The garden rooms with their outside seating areas overlooking the church offer the perfect spot to enjoy a morning cup of coffee or an evening G&T. Well behaved four-legged friends are welcome in the garden rooms – with dog beds, towels, bowls and treats as standard.
Willian may feel like it is in the heart of our countryside but it is between the busy towns of Hitchin and Letchworth.
Visitors have the option of good walks in the area - perfect for dog walkers and ramblers.
A trip to the appropriately-named ‘locals bar’ – full of bonhomie and buzz – and a couple of pints of Adnams Mosaic later, saw us sit down for our evening meal.
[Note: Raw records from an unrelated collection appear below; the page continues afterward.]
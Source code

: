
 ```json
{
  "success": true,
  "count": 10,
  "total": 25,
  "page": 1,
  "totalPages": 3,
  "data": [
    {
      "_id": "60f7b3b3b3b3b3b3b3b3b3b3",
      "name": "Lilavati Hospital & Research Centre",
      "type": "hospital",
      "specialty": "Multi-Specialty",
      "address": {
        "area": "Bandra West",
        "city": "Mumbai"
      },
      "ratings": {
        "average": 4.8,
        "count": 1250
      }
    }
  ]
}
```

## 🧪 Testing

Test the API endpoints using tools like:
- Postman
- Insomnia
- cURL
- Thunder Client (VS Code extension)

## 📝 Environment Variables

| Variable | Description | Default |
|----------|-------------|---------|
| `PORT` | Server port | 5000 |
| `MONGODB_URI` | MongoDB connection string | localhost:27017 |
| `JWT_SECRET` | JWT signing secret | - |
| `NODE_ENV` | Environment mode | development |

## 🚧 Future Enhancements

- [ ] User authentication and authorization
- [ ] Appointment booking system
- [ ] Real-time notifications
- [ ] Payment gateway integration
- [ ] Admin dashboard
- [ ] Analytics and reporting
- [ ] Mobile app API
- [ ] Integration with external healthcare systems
For starters in the dining room with its well-appointed conservatory we sampled for starters we shared curried mussels and saffron chowder; smoked trout potato cake; carrot, cumin and pickled cucumber slaw; and baked cod supreme with nori and prawn butter made my tastebuds sit up and put a smile on our faces.
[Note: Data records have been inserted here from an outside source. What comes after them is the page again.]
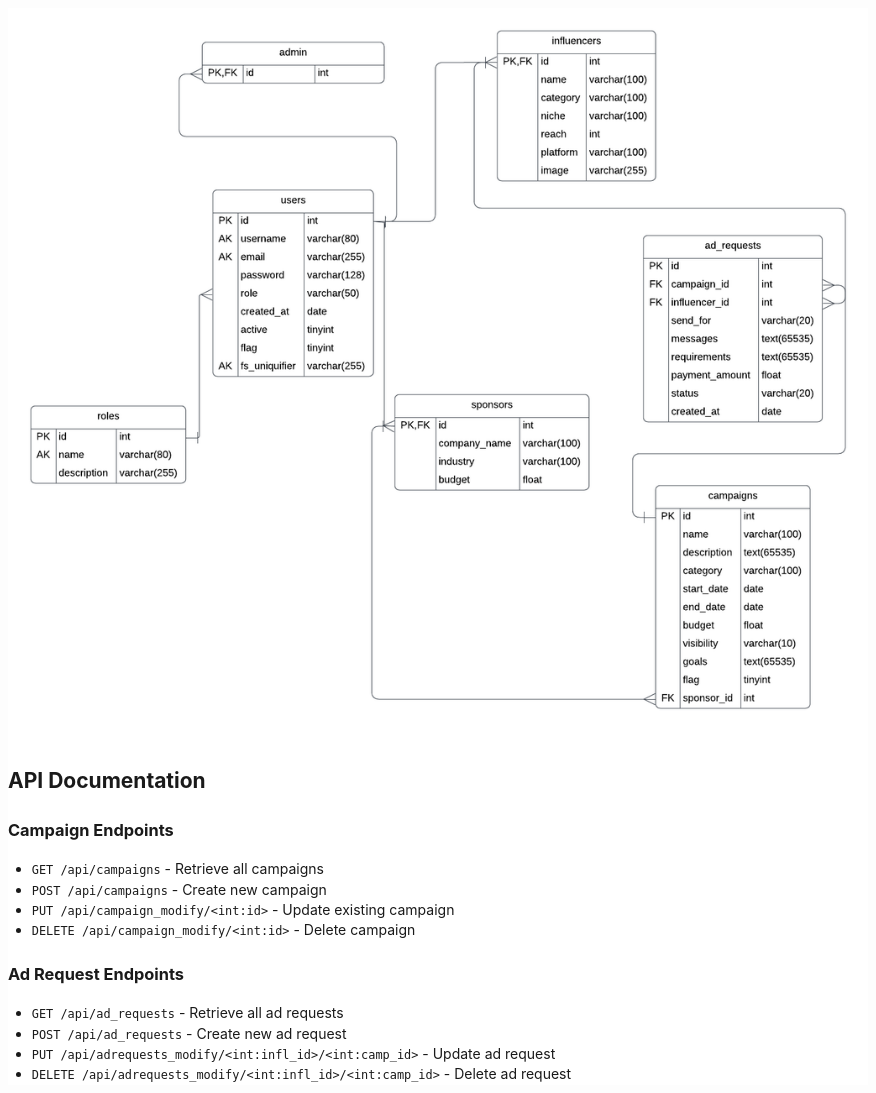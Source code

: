 ![ER Diagram](ER_diagram.png)

## API Documentation

### Campaign Endpoints
- `GET /api/campaigns` - Retrieve all campaigns
- `POST /api/campaigns` - Create new campaign
- `PUT /api/campaign_modify/<int:id>` - Update existing campaign
- `DELETE /api/campaign_modify/<int:id>` - Delete campaign

### Ad Request Endpoints
- `GET /api/ad_requests` - Retrieve all ad requests
- `POST /api/ad_requests` - Create new ad request
- `PUT /api/adrequests_modify/<int:infl_id>/<int:camp_id>` - Update ad request
- `DELETE /api/adrequests_modify/<int:infl_id>/<int:camp_id>` - Delete ad request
For dinner I opted for the succulent 28-day-aged 8oz rib-eye steak accompanied with hand cut chips, garlic butter and dressed leaves, while my companion chose the duo of pork, pancetta-wrapped tenderloin. Both dishes were cooked to perfection – and were joined by a cheeky side of maple syrup and wholegrain mustard chatenay carrots and parsnips.
The wine list was extensive without being overpowering and we chose an elegant and crisp Pinot Grigio with citrus and pear drop flavours.
After a restful night in our room we ate a posh fry-up complete with black pudding and coriander.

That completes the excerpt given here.